Djibouti / Iran : « Le président Djiboutien doit cesser d’agir sur les ordres des autres »: dit Téhéran.

iran-arabie-saoudite Le ministère iranien des Affaires étrangères a rejeté les affirmations infondées du président de Djibouti, Ismaïl Omar Guelleh, selon lesquelles la République islamique s’ingérerait dans les affaires des pays de la région, l’exhortant à cesser de mettre en œuvre les commandements des autres.
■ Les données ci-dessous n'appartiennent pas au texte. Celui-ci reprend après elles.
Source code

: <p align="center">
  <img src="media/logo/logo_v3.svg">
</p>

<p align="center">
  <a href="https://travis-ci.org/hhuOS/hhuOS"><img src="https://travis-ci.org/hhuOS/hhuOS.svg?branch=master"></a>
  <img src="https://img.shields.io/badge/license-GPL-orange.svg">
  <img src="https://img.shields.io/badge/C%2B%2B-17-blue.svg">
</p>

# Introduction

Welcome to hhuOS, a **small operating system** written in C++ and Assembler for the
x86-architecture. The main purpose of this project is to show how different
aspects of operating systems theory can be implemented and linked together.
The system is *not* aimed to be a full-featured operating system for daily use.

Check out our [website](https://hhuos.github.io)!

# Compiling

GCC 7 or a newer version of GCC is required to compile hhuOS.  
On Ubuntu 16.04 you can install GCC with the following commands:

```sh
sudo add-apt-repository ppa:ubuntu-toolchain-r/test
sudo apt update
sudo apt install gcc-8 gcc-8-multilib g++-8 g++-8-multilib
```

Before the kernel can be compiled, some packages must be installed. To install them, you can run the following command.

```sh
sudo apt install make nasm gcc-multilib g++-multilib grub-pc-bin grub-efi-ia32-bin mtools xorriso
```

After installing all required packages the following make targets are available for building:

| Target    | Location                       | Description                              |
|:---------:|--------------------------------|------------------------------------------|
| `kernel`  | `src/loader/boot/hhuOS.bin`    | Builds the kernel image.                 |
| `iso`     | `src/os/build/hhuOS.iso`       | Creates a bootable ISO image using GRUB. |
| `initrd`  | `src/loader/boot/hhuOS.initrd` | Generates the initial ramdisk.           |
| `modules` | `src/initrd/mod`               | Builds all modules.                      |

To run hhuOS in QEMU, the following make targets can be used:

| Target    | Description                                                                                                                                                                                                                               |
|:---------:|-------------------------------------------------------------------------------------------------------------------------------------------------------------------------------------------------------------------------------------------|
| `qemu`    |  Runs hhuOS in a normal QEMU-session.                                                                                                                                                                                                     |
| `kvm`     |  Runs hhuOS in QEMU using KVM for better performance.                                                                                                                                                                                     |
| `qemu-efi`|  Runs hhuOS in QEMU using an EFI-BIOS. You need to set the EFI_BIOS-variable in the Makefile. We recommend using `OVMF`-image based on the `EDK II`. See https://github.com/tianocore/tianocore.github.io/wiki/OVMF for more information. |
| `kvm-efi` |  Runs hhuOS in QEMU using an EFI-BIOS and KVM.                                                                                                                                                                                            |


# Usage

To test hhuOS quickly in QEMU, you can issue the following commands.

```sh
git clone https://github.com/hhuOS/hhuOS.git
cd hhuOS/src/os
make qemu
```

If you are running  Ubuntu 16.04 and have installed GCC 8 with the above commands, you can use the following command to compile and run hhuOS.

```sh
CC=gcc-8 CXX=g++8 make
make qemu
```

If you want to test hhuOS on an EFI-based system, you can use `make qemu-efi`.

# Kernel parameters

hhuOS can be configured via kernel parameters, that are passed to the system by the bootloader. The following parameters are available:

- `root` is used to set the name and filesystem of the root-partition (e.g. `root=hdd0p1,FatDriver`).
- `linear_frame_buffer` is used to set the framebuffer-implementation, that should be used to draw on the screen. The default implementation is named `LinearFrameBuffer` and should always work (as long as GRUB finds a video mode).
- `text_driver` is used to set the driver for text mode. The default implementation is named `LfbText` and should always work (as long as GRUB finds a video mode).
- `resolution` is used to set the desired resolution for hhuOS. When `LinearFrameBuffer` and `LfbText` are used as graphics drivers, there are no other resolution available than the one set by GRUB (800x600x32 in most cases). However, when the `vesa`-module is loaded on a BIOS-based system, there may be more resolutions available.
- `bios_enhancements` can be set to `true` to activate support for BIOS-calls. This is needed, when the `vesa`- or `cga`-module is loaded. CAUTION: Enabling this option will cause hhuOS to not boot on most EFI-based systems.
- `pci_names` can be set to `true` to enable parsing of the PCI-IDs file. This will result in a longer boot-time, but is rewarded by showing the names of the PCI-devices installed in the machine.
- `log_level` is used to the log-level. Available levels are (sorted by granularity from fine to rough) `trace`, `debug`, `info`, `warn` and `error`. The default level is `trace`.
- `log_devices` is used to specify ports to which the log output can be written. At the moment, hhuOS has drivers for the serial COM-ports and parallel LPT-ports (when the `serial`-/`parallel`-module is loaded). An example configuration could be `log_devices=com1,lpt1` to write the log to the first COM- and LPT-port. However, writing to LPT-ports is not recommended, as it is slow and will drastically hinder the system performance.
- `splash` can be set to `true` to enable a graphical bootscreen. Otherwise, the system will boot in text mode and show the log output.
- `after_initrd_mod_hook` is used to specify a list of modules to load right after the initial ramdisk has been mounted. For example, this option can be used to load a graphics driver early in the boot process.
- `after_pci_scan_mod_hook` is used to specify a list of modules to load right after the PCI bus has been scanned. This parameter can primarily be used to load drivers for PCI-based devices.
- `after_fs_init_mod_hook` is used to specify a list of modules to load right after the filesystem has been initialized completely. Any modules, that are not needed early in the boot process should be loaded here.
Le porte-parole du ministère iranien des Affaires étrangères, Bahram Qassemi, a exhorté vendredi 25 novembre 2016 les responsables de Djibouti à éviter de « formuler des remarques fondamentalement contradictoires avec les réalités existantes » et de s’en remettre à leur sagesse, de s’en remettre à des sources impartiales et d’éviter l’endoctrinement des agitateurs de la région. »

Il a ajouté que le président de Djibouti devrait mieux arrêter de reprendre des propos faux et sans fondement faits par d’autres et revoir ses déclarations unilatérales par le réalisme et une véritable préoccupation pour la stabilité et les intérêts des populations régionales.

M. Qassemi a souligné que les positions de Guelleh «ne contribueront jamais à promouvoir la paix et la sécurité régionale et à résoudre en particulier les crises syriennes, yéménites et bahreïnites».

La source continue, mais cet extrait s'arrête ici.